[[ DATA FOR PROCESSING, beginning ]]
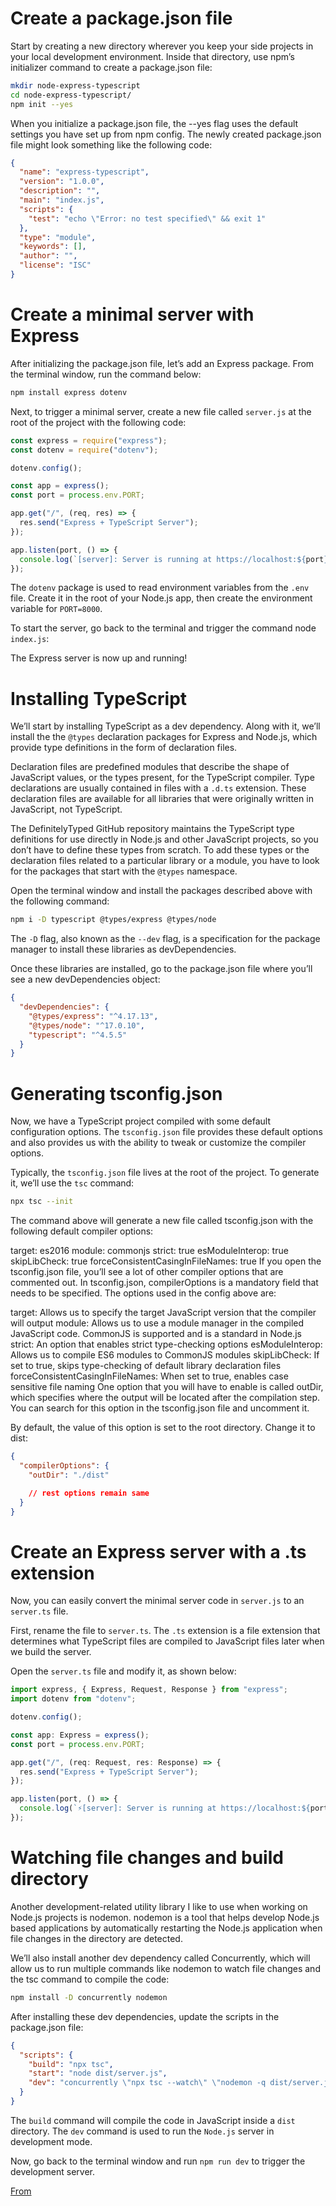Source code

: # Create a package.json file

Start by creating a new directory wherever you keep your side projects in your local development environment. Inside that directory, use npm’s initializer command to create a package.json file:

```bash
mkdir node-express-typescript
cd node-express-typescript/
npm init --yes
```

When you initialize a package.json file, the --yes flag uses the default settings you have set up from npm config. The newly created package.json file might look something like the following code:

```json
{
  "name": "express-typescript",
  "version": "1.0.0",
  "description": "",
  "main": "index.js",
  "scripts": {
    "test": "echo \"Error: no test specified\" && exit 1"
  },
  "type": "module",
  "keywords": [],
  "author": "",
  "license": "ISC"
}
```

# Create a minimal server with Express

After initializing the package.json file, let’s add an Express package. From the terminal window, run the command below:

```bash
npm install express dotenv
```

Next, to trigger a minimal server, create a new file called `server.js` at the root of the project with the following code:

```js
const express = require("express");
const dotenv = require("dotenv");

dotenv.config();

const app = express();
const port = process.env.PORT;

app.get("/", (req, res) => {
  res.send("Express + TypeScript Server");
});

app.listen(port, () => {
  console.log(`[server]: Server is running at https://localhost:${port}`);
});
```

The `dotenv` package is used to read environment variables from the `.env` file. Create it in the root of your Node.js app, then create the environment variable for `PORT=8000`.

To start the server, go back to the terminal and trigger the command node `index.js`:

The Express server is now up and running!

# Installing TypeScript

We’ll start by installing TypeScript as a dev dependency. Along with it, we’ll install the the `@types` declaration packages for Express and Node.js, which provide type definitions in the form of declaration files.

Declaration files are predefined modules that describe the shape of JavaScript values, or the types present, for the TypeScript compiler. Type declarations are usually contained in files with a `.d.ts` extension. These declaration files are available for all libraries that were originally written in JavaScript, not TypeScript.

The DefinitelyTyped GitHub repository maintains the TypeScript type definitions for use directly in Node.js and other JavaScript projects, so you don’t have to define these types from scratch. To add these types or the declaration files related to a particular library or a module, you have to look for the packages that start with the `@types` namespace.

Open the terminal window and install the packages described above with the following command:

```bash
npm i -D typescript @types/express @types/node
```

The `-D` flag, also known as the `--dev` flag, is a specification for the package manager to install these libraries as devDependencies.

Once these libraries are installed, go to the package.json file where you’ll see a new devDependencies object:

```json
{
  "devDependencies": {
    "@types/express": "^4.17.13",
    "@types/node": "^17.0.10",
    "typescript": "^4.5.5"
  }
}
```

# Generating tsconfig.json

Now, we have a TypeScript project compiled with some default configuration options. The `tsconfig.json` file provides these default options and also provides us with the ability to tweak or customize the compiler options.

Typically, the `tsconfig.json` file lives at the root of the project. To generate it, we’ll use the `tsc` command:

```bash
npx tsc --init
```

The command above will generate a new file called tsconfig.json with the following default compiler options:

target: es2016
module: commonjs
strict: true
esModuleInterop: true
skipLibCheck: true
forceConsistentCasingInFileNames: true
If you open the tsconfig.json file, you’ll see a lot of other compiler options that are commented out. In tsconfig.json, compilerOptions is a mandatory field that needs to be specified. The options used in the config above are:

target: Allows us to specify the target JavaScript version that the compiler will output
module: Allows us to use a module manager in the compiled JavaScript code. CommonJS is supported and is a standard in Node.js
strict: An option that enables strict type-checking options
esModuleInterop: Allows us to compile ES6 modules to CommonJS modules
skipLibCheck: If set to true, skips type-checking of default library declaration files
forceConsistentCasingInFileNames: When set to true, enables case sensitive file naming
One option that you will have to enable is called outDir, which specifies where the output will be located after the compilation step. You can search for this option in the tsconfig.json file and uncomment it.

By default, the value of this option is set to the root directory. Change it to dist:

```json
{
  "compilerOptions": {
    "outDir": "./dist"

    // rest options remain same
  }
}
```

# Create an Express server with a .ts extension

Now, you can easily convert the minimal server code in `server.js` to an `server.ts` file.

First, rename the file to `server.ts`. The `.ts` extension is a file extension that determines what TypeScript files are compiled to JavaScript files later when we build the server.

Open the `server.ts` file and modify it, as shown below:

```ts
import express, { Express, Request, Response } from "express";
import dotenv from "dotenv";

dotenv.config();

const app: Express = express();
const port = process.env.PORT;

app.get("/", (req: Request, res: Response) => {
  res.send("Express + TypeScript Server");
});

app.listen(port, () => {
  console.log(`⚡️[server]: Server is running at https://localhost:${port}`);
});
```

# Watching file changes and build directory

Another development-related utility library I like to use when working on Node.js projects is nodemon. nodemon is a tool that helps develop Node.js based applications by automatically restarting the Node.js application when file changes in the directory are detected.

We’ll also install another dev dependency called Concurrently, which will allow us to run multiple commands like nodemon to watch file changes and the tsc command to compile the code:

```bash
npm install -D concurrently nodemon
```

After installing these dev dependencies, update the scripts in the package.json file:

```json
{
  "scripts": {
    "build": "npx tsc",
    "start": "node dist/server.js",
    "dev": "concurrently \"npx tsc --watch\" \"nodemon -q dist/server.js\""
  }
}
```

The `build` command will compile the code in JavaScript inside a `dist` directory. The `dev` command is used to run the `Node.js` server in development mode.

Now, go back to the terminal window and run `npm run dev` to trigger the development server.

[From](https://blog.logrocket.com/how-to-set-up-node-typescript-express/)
[[ DATA FOR PROCESSING, end ]]
[[ DATA FOR PROCESSING, beginning ]]
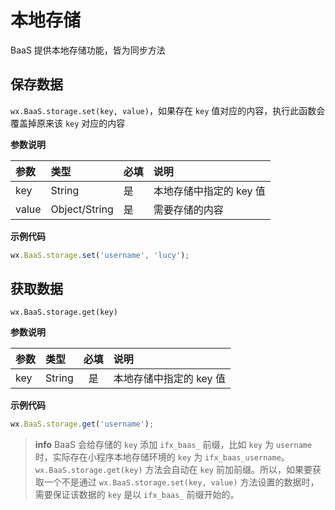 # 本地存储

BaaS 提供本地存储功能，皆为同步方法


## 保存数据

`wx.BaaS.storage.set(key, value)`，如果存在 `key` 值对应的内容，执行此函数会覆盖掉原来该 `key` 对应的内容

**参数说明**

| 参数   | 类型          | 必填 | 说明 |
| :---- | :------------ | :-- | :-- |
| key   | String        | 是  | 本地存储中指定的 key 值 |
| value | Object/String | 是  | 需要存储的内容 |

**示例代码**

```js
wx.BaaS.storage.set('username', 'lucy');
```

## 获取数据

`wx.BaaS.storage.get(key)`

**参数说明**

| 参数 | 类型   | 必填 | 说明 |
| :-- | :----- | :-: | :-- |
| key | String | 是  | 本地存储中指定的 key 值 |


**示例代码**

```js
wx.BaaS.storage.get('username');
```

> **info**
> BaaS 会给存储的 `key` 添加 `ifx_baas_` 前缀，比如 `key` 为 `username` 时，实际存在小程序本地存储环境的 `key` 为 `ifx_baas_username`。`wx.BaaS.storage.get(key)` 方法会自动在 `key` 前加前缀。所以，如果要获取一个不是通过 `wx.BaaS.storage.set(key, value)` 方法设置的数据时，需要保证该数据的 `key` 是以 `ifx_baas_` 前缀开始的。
[[ DATA FOR PROCESSING, end ]]
[[ DATA FOR PROCESSING, beginning ]]
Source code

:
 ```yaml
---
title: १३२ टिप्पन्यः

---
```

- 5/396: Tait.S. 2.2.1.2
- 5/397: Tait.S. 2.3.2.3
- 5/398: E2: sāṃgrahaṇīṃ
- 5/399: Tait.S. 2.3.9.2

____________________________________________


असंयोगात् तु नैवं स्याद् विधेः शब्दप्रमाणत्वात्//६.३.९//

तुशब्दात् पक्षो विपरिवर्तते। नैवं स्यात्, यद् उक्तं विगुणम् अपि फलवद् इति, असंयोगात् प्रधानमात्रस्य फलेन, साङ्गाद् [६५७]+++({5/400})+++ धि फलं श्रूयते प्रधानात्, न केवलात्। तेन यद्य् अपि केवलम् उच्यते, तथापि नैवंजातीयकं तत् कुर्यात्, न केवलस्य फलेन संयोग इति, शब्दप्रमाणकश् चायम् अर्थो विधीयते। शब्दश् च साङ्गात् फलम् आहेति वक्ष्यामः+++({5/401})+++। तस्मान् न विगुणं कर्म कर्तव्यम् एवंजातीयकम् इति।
[[ DATA FOR PROCESSING, end ]]
EXERCISE BRIEF: All lines of the material that contain the string "which" are to be copied.

SOLUTION FOR THIS EXERCISE:
We’ll start by installing TypeScript as a dev dependency. Along with it, we’ll install the the `@types` declaration packages for Express and Node.js, which provide type definitions in the form of declaration files.
One option that you will have to enable is called outDir, which specifies where the output will be located after the compilation step. You can search for this option in the tsconfig.json file and uncomment it.
We’ll also install another dev dependency called Concurrently, which will allow us to run multiple commands like nodemon to watch file changes and the tsc command to compile the code:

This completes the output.